_YOUR OBJECTIVE:_ Return each line of the records below in which the string "Maximum" turns up.

(Source texts of formatted documents)
[Start of section]

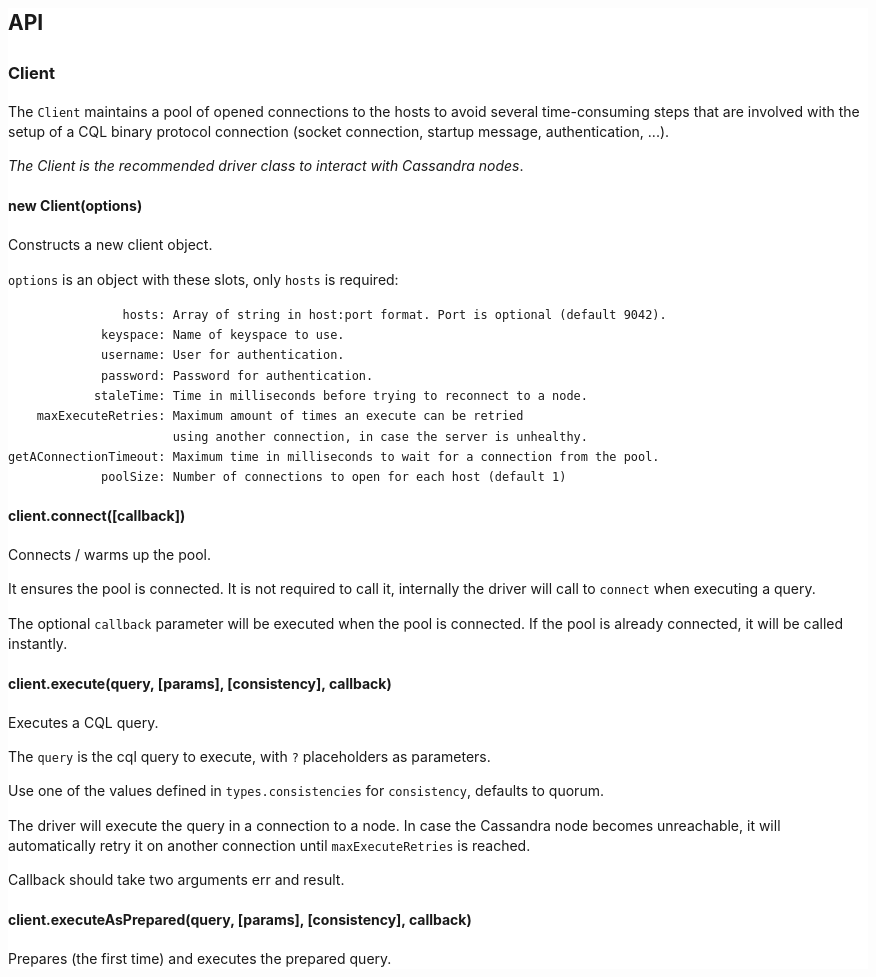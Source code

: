 ## API
### Client

The `Client` maintains a pool of opened connections to the hosts to avoid several time-consuming steps that are involved with the setup of a CQL binary protocol connection (socket connection, startup message, authentication, ...).

*The Client is the recommended driver class to interact with Cassandra nodes*.

#### new Client(options)

Constructs a new client object.

`options` is an object with these slots, only `hosts` is required:
```
                hosts: Array of string in host:port format. Port is optional (default 9042).
             keyspace: Name of keyspace to use.
             username: User for authentication.
             password: Password for authentication.
            staleTime: Time in milliseconds before trying to reconnect to a node.
    maxExecuteRetries: Maximum amount of times an execute can be retried
                       using another connection, in case the server is unhealthy.
getAConnectionTimeout: Maximum time in milliseconds to wait for a connection from the pool.
             poolSize: Number of connections to open for each host (default 1)
```

#### client.connect([callback])

Connects / warms up the pool.

It ensures the pool is connected. It is not required to call it, internally the driver will call to `connect` when executing a query.

The optional `callback` parameter will be executed when the pool is connected. If the pool is already connected, it will be called instantly. 

#### client.execute(query, [params], [consistency], callback)  

Executes a CQL query.

The `query` is the cql query to execute, with `?` placeholders as parameters.

Use one of the values defined in `types.consistencies` for  `consistency`, defaults to quorum.

The driver will execute the query in a connection to a node. In case the Cassandra node becomes unreachable,
it will automatically retry it on another connection until `maxExecuteRetries` is reached.

Callback should take two arguments err and result.

#### client.executeAsPrepared(query, [params], [consistency], callback)

Prepares (the first time) and executes the prepared query.


[0]: https://github.com/broofa/node-uuid
[1]: https://github.com/dcodeIO/Long.js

[End of section]

_EXERCISE ANSWER:_
    maxExecuteRetries: Maximum amount of times an execute can be retried
getAConnectionTimeout: Maximum time in milliseconds to wait for a connection from the pool.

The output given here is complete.